**EXERCISE REQUIREMENTS:**
These records must be written out again exactly.

[Saved entries]
== Segment start ==

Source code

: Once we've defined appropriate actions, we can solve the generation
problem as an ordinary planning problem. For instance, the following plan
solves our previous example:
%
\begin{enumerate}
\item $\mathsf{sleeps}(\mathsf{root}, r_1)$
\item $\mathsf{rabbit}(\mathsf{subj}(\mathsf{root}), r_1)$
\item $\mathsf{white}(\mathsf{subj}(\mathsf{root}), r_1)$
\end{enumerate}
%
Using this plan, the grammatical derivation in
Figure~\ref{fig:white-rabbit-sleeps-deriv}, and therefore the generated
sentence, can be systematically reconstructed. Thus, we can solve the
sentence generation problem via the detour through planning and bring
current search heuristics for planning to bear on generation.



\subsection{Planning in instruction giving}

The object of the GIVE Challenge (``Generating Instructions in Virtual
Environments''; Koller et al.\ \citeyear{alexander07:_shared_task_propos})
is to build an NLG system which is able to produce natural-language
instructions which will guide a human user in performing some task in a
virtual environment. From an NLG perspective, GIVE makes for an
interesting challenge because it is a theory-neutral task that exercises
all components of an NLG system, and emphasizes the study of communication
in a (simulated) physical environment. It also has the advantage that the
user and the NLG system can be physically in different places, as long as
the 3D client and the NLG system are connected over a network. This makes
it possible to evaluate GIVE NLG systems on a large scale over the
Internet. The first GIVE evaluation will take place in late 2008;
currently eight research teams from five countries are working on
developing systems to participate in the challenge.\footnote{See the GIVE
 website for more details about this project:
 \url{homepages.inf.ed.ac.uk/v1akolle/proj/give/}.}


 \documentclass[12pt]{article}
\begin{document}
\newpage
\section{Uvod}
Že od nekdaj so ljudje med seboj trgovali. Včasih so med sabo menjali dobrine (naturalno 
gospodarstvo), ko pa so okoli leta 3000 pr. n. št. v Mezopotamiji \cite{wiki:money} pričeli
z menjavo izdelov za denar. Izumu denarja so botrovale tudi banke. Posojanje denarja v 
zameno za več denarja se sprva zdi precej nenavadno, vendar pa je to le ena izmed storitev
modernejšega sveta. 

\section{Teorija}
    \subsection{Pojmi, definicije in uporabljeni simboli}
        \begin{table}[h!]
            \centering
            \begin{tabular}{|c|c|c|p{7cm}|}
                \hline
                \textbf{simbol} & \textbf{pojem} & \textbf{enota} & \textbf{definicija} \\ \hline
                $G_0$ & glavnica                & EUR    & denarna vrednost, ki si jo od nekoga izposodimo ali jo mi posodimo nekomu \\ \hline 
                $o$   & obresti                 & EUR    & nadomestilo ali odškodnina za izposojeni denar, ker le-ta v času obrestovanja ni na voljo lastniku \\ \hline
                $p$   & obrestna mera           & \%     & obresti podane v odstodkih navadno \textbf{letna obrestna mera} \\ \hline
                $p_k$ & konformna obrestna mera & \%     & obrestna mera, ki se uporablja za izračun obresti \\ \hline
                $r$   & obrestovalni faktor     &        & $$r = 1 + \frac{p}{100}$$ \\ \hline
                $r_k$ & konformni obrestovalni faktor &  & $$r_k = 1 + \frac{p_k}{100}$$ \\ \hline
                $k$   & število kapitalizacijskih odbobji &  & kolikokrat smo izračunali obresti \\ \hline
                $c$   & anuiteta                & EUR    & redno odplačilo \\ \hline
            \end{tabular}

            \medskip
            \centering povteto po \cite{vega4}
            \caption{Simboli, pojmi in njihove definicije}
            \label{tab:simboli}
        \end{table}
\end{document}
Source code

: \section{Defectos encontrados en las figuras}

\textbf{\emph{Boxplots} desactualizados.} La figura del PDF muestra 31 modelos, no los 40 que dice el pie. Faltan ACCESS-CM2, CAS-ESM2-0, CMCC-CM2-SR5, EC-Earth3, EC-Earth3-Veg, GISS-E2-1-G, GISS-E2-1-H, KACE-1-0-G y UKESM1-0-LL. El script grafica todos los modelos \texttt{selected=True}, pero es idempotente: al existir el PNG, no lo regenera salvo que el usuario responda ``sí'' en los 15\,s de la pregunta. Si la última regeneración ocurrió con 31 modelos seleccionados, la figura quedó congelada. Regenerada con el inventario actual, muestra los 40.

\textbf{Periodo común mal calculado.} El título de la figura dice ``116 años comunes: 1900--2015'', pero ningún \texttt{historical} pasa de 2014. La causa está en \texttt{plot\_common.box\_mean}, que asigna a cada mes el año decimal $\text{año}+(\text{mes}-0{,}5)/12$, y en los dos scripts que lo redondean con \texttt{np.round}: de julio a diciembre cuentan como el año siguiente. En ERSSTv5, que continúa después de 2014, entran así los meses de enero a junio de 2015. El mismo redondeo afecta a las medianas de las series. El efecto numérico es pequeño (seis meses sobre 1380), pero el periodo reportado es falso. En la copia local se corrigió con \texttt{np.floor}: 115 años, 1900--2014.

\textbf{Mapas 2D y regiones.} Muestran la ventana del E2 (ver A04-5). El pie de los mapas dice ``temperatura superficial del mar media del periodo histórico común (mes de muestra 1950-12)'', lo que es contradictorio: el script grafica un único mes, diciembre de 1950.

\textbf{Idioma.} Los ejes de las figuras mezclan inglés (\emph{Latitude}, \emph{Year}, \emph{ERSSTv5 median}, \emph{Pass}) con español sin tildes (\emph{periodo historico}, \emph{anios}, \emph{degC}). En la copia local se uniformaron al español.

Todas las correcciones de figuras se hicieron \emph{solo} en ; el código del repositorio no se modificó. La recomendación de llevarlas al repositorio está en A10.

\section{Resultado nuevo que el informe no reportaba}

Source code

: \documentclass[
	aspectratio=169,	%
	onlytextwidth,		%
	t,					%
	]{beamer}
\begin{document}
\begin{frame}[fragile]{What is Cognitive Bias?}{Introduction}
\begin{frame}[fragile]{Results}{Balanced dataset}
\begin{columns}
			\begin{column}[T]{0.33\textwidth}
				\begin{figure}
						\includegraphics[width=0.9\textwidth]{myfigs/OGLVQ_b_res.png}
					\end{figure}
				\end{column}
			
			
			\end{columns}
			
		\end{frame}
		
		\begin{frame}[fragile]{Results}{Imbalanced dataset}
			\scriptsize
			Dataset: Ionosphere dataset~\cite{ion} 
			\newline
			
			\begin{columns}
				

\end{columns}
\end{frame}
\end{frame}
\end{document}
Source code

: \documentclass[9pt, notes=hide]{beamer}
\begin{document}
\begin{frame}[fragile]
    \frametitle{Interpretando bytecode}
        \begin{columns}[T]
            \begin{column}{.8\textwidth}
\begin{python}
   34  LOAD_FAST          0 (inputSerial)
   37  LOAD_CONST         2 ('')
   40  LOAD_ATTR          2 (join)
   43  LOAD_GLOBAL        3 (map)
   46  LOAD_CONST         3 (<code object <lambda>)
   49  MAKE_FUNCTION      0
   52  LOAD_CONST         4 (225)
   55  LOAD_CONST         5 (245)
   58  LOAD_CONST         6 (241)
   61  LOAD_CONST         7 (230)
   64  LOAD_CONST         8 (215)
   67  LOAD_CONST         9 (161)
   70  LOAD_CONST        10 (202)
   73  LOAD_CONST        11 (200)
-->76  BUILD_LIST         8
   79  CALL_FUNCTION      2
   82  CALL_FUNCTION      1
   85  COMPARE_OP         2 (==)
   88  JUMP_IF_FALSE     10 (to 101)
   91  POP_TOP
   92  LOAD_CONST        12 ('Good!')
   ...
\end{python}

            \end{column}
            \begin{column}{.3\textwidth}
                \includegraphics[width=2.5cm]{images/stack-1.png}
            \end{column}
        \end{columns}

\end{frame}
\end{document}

== Segment end ==

**WRITTEN RESPONSE:**
Source code

: Once we've defined appropriate actions, we can solve the generation
problem as an ordinary planning problem. For instance, the following plan
solves our previous example:
%
\begin{enumerate}
\item $\mathsf{sleeps}(\mathsf{root}, r_1)$
\item $\mathsf{rabbit}(\mathsf{subj}(\mathsf{root}), r_1)$
\item $\mathsf{white}(\mathsf{subj}(\mathsf{root}), r_1)$
\end{enumerate}
%
Using this plan, the grammatical derivation in
Figure~\ref{fig:white-rabbit-sleeps-deriv}, and therefore the generated
sentence, can be systematically reconstructed. Thus, we can solve the
sentence generation problem via the detour through planning and bring
current search heuristics for planning to bear on generation.



\subsection{Planning in instruction giving}

The object of the GIVE Challenge (``Generating Instructions in Virtual
Environments''; Koller et al.\ \citeyear{alexander07:_shared_task_propos})
is to build an NLG system which is able to produce natural-language
instructions which will guide a human user in performing some task in a
virtual environment. From an NLG perspective, GIVE makes for an
interesting challenge because it is a theory-neutral task that exercises
all components of an NLG system, and emphasizes the study of communication
in a (simulated) physical environment. It also has the advantage that the
user and the NLG system can be physically in different places, as long as
the 3D client and the NLG system are connected over a network. This makes
it possible to evaluate GIVE NLG systems on a large scale over the
Internet. The first GIVE evaluation will take place in late 2008;
currently eight research teams from five countries are working on
developing systems to participate in the challenge.\footnote{See the GIVE
 website for more details about this project:
 \url{homepages.inf.ed.ac.uk/v1akolle/proj/give/}.}


 \documentclass[12pt]{article}
\begin{document}
\newpage
\section{Uvod}
Že od nekdaj so ljudje med seboj trgovali. Včasih so med sabo menjali dobrine (naturalno 
gospodarstvo), ko pa so okoli leta 3000 pr. n. št. v Mezopotamiji \cite{wiki:money} pričeli
z menjavo izdelov za denar. Izumu denarja so botrovale tudi banke. Posojanje denarja v 
zameno za več denarja se sprva zdi precej nenavadno, vendar pa je to le ena izmed storitev
modernejšega sveta. 

\section{Teorija}
    \subsection{Pojmi, definicije in uporabljeni simboli}
        \begin{table}[h!]
            \centering
            \begin{tabular}{|c|c|c|p{7cm}|}
                \hline
                \textbf{simbol} & \textbf{pojem} & \textbf{enota} & \textbf{definicija} \\ \hline
                $G_0$ & glavnica                & EUR    & denarna vrednost, ki si jo od nekoga izposodimo ali jo mi posodimo nekomu \\ \hline 
                $o$   & obresti                 & EUR    & nadomestilo ali odškodnina za izposojeni denar, ker le-ta v času obrestovanja ni na voljo lastniku \\ \hline
                $p$   & obrestna mera           & \%     & obresti podane v odstodkih navadno \textbf{letna obrestna mera} \\ \hline
                $p_k$ & konformna obrestna mera & \%     & obrestna mera, ki se uporablja za izračun obresti \\ \hline
                $r$   & obrestovalni faktor     &        & $$r = 1 + \frac{p}{100}$$ \\ \hline
                $r_k$ & konformni obrestovalni faktor &  & $$r_k = 1 + \frac{p_k}{100}$$ \\ \hline
                $k$   & število kapitalizacijskih odbobji &  & kolikokrat smo izračunali obresti \\ \hline
                $c$   & anuiteta                & EUR    & redno odplačilo \\ \hline
            \end{tabular}

            \medskip
            \centering povteto po \cite{vega4}
            \caption{Simboli, pojmi in njihove definicije}
            \label{tab:simboli}
        \end{table}
\end{document}
Source code

: \section{Defectos encontrados en las figuras}

\textbf{\emph{Boxplots} desactualizados.} La figura del PDF muestra 31 modelos, no los 40 que dice el pie. Faltan ACCESS-CM2, CAS-ESM2-0, CMCC-CM2-SR5, EC-Earth3, EC-Earth3-Veg, GISS-E2-1-G, GISS-E2-1-H, KACE-1-0-G y UKESM1-0-LL. El script grafica todos los modelos \texttt{selected=True}, pero es idempotente: al existir el PNG, no lo regenera salvo que el usuario responda ``sí'' en los 15\,s de la pregunta. Si la última regeneración ocurrió con 31 modelos seleccionados, la figura quedó congelada. Regenerada con el inventario actual, muestra los 40.

\textbf{Periodo común mal calculado.} El título de la figura dice ``116 años comunes: 1900--2015'', pero ningún \texttt{historical} pasa de 2014. La causa está en \texttt{plot\_common.box\_mean}, que asigna a cada mes el año decimal $\text{año}+(\text{mes}-0{,}5)/12$, y en los dos scripts que lo redondean con \texttt{np.round}: de julio a diciembre cuentan como el año siguiente. En ERSSTv5, que continúa después de 2014, entran así los meses de enero a junio de 2015. El mismo redondeo afecta a las medianas de las series. El efecto numérico es pequeño (seis meses sobre 1380), pero el periodo reportado es falso. En la copia local se corrigió con \texttt{np.floor}: 115 años, 1900--2014.

\textbf{Mapas 2D y regiones.} Muestran la ventana del E2 (ver A04-5). El pie de los mapas dice ``temperatura superficial del mar media del periodo histórico común (mes de muestra 1950-12)'', lo que es contradictorio: el script grafica un único mes, diciembre de 1950.

\textbf{Idioma.} Los ejes de las figuras mezclan inglés (\emph{Latitude}, \emph{Year}, \emph{ERSSTv5 median}, \emph{Pass}) con español sin tildes (\emph{periodo historico}, \emph{anios}, \emph{degC}). En la copia local se uniformaron al español.

Todas las correcciones de figuras se hicieron \emph{solo} en ; el código del repositorio no se modificó. La recomendación de llevarlas al repositorio está en A10.

\section{Resultado nuevo que el informe no reportaba}

Source code

: \documentclass[
	aspectratio=169,	%
	onlytextwidth,		%
	t,					%
	]{beamer}
\begin{document}
\begin{frame}[fragile]{What is Cognitive Bias?}{Introduction}
\begin{frame}[fragile]{Results}{Balanced dataset}
\begin{columns}
			\begin{column}[T]{0.33\textwidth}
				\begin{figure}
						\includegraphics[width=0.9\textwidth]{myfigs/OGLVQ_b_res.png}
					\end{figure}
				\end{column}
			
			
			\end{columns}
			
		\end{frame}
		
		\begin{frame}[fragile]{Results}{Imbalanced dataset}
			\scriptsize
			Dataset: Ionosphere dataset~\cite{ion} 
			\newline
			
			\begin{columns}
				

\end{columns}
\end{frame}
\end{frame}
\end{document}
Source code

: \documentclass[9pt, notes=hide]{beamer}
\begin{document}
\begin{frame}[fragile]
    \frametitle{Interpretando bytecode}
        \begin{columns}[T]
            \begin{column}{.8\textwidth}
\begin{python}
   34  LOAD_FAST          0 (inputSerial)
   37  LOAD_CONST         2 ('')
   40  LOAD_ATTR          2 (join)
   43  LOAD_GLOBAL        3 (map)
   46  LOAD_CONST         3 (<code object <lambda>)
   49  MAKE_FUNCTION      0
   52  LOAD_CONST         4 (225)
   55  LOAD_CONST         5 (245)
   58  LOAD_CONST         6 (241)
   61  LOAD_CONST         7 (230)
   64  LOAD_CONST         8 (215)
   67  LOAD_CONST         9 (161)
   70  LOAD_CONST        10 (202)
   73  LOAD_CONST        11 (200)
-->76  BUILD_LIST         8
   79  CALL_FUNCTION      2
   82  CALL_FUNCTION      1
   85  COMPARE_OP         2 (==)
   88  JUMP_IF_FALSE     10 (to 101)
   91  POP_TOP
   92  LOAD_CONST        12 ('Good!')
   ...
\end{python}

            \end{column}
            \begin{column}{.3\textwidth}
                \includegraphics[width=2.5cm]{images/stack-1.png}
            \end{column}
        \end{columns}

\end{frame}
\end{document}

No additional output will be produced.